▶ EXERCISE PROMPT
Each line of the data below that contains "Types" must be copied.

▶ DATA RECORDS
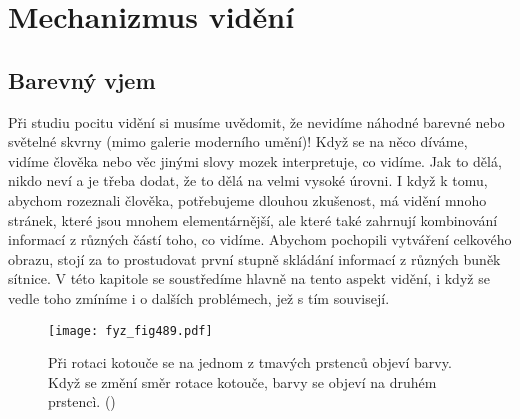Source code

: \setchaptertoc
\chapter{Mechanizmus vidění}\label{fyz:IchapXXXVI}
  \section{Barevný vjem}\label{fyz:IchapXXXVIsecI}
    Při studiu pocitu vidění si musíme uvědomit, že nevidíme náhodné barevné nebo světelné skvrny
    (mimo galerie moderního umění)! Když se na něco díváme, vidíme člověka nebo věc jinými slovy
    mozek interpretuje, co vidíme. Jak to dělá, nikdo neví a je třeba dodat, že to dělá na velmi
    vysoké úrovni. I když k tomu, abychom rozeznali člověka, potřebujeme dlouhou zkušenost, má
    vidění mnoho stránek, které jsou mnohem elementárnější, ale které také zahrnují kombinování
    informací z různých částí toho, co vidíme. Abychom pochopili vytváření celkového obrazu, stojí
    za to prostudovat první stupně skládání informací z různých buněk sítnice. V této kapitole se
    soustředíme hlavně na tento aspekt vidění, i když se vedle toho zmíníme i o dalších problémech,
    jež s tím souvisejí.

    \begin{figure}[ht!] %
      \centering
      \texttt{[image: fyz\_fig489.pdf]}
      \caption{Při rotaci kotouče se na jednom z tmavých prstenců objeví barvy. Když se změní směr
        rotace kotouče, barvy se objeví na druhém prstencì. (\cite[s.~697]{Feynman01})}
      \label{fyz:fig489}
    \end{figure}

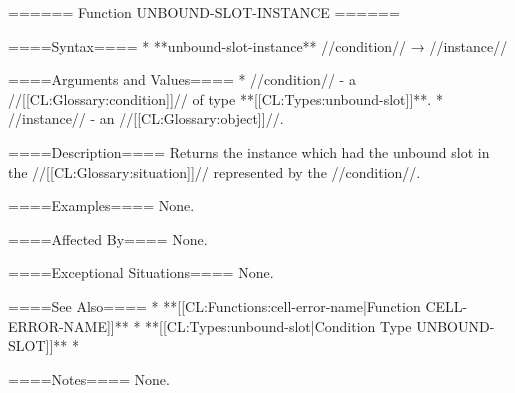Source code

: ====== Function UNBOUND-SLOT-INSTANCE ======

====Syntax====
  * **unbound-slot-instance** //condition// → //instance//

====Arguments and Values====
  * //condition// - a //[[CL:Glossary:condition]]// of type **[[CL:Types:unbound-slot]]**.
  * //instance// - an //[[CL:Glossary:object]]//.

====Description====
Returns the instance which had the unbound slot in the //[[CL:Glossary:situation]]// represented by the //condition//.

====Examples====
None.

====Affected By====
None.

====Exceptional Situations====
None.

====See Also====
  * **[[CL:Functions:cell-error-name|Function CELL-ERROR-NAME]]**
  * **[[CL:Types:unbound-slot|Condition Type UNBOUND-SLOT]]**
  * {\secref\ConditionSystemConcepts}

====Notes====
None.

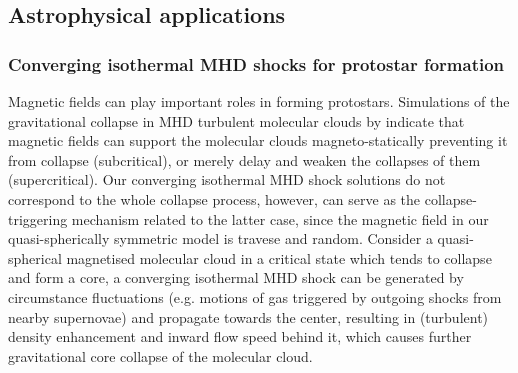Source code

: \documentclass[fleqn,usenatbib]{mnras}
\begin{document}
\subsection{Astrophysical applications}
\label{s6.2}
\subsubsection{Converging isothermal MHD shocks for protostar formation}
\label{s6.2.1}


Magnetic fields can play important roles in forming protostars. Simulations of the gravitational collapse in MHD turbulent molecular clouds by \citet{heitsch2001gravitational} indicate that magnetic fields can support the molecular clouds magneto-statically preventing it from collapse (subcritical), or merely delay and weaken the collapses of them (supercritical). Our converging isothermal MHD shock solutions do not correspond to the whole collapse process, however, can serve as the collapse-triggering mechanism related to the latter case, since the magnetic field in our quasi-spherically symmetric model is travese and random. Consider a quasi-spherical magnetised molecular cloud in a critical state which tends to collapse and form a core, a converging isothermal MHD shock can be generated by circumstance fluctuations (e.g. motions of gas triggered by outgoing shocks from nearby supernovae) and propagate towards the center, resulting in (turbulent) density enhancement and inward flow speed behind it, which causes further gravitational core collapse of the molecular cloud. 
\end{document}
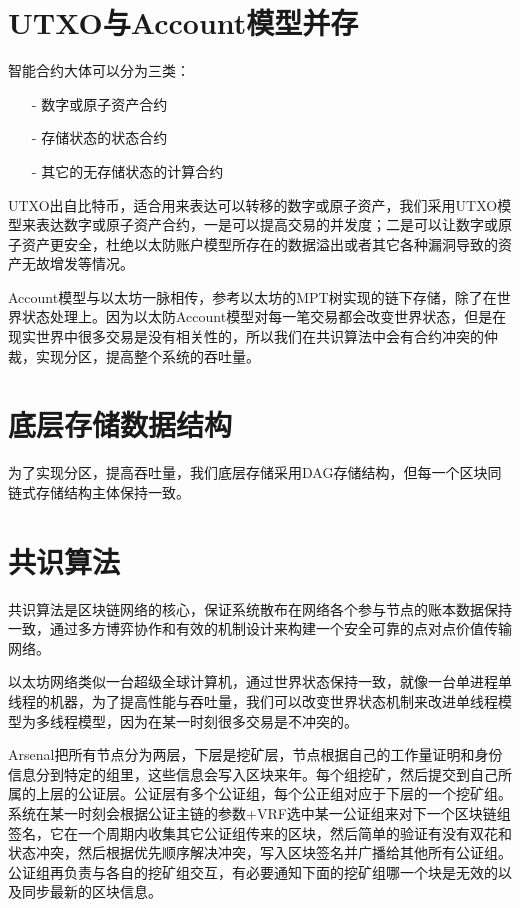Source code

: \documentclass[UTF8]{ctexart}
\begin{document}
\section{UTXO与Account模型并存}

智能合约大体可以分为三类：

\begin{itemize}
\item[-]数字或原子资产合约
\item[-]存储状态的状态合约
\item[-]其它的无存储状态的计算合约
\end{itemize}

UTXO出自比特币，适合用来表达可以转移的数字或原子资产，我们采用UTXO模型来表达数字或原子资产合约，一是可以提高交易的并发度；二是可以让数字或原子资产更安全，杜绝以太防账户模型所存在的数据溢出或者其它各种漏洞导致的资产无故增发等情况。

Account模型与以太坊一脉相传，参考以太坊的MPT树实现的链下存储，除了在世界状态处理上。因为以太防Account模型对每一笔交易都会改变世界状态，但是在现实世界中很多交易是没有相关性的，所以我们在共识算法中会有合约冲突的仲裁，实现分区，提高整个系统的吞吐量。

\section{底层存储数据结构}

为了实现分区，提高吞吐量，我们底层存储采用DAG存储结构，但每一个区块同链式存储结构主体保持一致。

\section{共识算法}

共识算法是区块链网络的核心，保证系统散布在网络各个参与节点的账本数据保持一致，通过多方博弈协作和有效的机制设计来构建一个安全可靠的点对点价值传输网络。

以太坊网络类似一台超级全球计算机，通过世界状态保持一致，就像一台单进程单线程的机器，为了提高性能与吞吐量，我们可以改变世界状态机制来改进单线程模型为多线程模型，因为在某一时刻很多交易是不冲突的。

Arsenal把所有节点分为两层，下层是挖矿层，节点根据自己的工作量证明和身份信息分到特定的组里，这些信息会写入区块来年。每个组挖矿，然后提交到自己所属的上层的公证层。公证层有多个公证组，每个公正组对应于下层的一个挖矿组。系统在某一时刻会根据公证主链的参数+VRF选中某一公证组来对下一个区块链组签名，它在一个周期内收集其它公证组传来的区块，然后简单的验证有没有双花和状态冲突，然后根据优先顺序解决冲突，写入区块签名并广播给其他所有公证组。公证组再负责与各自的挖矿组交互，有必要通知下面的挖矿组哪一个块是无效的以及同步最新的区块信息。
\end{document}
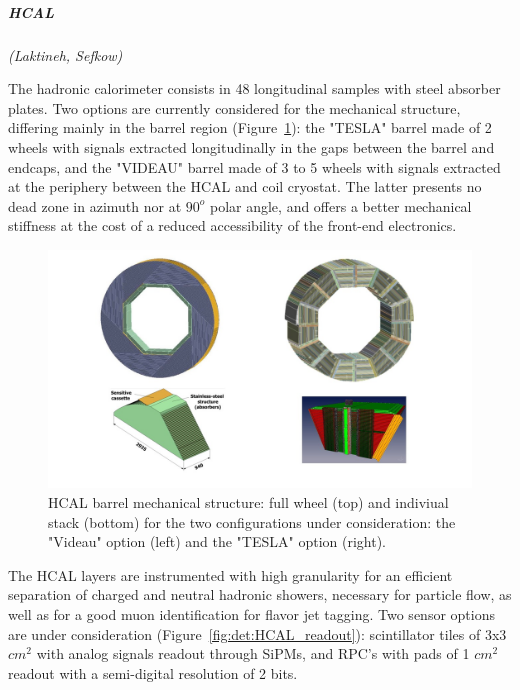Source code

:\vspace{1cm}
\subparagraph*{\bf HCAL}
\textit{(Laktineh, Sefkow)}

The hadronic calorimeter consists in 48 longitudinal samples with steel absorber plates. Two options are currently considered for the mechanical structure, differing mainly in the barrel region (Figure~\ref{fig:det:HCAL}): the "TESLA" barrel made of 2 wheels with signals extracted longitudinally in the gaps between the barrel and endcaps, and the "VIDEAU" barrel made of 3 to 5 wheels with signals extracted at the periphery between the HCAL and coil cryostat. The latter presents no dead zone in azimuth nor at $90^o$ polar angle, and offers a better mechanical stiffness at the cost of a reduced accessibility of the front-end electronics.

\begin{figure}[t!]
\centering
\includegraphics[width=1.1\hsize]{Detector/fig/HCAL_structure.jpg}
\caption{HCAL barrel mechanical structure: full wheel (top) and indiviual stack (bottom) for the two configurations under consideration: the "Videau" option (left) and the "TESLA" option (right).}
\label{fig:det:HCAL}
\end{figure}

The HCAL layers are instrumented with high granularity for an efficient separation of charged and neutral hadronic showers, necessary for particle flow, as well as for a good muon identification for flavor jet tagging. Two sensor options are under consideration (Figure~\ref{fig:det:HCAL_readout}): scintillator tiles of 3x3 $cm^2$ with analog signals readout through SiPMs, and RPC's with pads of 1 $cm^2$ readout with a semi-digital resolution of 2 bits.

==

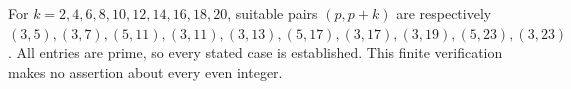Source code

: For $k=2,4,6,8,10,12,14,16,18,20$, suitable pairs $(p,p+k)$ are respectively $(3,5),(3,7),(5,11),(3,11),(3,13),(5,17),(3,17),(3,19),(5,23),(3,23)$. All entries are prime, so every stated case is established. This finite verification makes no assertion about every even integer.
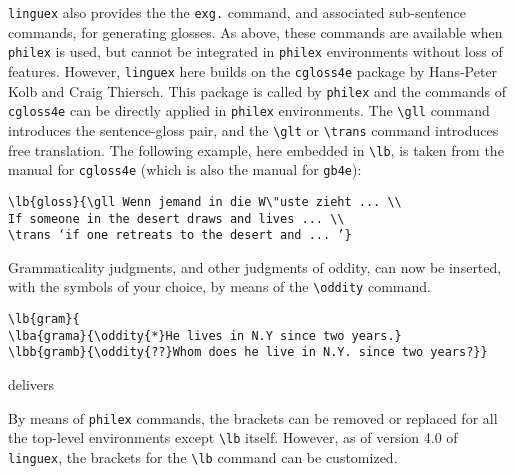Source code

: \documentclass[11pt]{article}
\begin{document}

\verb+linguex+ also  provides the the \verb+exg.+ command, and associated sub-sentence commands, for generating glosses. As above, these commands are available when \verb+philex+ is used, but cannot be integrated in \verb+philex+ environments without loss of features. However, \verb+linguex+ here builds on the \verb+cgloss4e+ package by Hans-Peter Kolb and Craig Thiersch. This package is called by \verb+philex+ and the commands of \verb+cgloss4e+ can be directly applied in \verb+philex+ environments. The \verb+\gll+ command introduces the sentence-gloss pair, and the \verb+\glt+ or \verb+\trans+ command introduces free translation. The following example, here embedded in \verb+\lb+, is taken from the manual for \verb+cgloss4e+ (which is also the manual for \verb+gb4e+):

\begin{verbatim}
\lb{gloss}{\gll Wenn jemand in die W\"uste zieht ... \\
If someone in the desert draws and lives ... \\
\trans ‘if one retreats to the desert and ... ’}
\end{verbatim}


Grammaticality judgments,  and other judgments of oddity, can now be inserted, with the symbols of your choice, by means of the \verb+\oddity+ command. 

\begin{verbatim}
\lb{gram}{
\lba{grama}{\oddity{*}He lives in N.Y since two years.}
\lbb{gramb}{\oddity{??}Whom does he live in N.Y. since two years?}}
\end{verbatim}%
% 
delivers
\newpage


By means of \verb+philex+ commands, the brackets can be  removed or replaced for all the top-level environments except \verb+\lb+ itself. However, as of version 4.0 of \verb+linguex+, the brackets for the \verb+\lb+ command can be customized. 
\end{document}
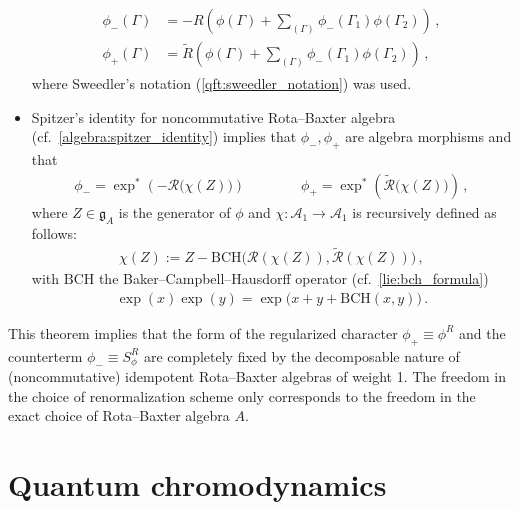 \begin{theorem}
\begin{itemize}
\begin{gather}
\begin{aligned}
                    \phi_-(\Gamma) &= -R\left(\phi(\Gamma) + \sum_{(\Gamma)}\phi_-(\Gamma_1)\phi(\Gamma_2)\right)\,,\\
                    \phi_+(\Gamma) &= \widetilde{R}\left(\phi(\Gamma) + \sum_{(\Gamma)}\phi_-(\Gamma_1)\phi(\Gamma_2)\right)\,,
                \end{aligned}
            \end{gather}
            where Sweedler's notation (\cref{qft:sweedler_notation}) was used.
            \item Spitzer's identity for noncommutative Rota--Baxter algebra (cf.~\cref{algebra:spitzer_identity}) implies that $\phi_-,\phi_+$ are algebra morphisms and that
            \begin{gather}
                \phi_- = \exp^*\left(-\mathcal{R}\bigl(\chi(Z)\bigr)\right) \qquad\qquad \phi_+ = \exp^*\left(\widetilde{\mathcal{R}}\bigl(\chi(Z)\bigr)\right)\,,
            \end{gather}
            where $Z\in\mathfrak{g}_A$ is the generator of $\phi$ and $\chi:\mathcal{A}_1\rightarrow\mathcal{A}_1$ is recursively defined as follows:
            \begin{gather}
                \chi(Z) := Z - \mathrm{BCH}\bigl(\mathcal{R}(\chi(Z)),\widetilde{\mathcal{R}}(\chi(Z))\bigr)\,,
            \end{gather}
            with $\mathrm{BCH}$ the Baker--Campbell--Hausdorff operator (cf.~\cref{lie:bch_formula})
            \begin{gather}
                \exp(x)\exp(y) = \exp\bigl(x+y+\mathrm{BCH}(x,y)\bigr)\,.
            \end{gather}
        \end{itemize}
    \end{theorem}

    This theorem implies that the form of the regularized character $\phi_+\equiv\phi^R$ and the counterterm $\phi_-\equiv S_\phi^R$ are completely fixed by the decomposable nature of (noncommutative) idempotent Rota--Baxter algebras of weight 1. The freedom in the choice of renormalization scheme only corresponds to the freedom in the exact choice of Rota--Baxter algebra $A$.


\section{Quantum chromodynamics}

* * *

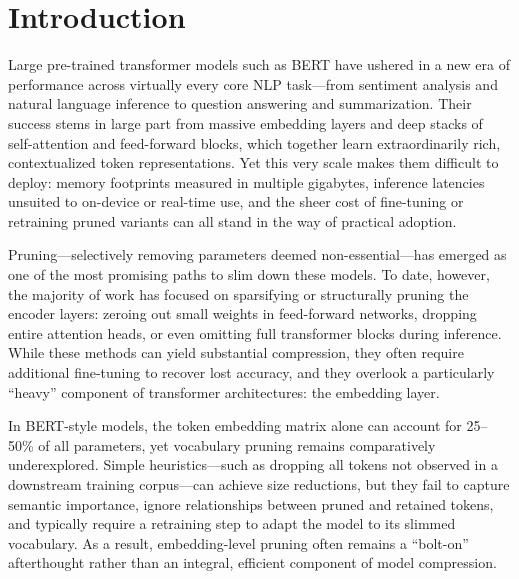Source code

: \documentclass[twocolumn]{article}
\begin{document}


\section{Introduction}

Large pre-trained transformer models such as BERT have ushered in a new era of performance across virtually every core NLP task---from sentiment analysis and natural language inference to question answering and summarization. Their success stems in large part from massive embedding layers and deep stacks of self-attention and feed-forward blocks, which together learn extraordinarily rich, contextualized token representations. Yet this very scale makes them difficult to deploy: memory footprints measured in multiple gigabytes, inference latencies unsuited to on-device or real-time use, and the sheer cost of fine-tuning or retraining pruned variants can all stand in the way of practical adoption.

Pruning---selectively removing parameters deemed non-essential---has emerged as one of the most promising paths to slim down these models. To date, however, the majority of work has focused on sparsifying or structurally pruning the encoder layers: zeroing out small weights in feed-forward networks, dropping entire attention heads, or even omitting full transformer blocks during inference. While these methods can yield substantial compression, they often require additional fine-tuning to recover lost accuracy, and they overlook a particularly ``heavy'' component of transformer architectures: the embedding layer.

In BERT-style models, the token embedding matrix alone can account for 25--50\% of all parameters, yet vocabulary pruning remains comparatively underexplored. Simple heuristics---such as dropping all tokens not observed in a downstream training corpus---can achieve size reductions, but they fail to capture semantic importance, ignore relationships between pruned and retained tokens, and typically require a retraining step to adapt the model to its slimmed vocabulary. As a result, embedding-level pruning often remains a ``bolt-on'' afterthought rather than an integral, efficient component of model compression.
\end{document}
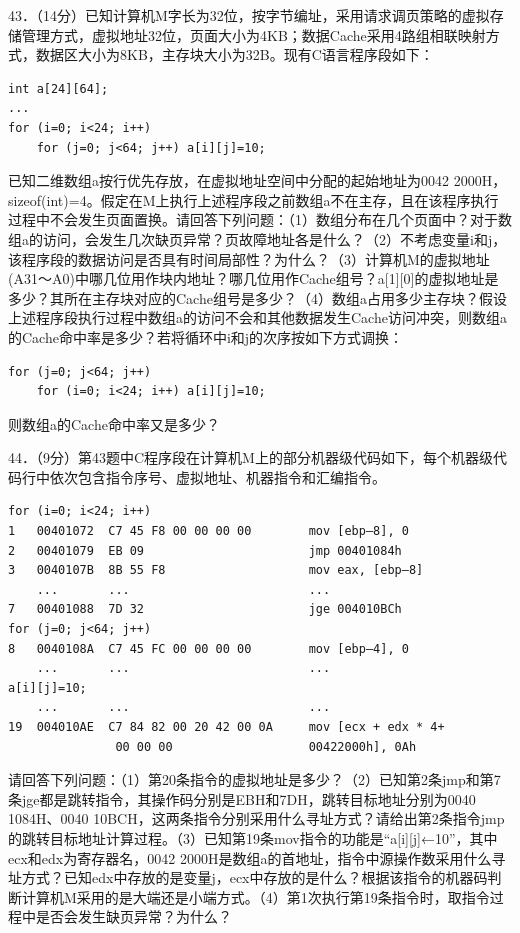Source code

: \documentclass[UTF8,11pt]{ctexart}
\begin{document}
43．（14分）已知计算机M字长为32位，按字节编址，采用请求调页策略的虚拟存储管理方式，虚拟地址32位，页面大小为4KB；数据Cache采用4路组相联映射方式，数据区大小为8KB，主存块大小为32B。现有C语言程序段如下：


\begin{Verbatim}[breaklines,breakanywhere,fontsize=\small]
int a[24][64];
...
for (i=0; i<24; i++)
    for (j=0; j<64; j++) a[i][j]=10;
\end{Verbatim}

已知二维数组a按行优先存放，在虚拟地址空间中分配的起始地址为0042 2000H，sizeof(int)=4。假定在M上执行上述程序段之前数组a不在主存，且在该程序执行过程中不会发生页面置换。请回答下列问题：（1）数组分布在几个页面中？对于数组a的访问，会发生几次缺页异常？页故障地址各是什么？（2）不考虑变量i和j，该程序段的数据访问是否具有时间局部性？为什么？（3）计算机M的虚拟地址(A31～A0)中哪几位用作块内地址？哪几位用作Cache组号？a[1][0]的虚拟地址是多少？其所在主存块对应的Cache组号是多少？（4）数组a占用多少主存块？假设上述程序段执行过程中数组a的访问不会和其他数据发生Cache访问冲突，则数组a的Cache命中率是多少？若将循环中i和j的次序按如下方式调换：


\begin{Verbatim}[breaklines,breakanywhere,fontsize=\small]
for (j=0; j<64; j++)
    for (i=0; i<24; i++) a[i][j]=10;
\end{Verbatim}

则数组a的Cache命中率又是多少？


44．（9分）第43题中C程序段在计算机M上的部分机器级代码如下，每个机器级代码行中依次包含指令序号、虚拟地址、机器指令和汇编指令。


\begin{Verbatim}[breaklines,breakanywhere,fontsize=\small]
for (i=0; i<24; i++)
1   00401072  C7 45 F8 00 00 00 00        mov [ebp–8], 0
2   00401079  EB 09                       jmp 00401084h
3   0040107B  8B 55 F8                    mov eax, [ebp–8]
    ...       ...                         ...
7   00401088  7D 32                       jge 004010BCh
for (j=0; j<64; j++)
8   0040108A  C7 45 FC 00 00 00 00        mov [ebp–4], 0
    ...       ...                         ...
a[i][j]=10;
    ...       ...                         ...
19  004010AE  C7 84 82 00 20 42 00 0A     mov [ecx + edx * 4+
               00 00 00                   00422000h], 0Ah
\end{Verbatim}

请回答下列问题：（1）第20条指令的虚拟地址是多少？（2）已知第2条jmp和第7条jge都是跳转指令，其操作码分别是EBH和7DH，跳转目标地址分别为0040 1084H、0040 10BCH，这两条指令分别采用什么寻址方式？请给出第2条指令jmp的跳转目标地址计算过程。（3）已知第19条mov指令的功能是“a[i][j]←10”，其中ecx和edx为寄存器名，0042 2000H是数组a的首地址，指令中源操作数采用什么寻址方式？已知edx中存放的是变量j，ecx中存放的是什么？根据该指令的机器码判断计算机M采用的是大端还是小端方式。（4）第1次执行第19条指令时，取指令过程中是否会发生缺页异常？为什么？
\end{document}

▶ YOUR RESPONSE
  * //condition// - a //[[CL:Glossary:condition]]// of type **[[CL:Types:unbound-slot]]**.
  * **[[CL:Types:unbound-slot|Condition Type UNBOUND-SLOT]]**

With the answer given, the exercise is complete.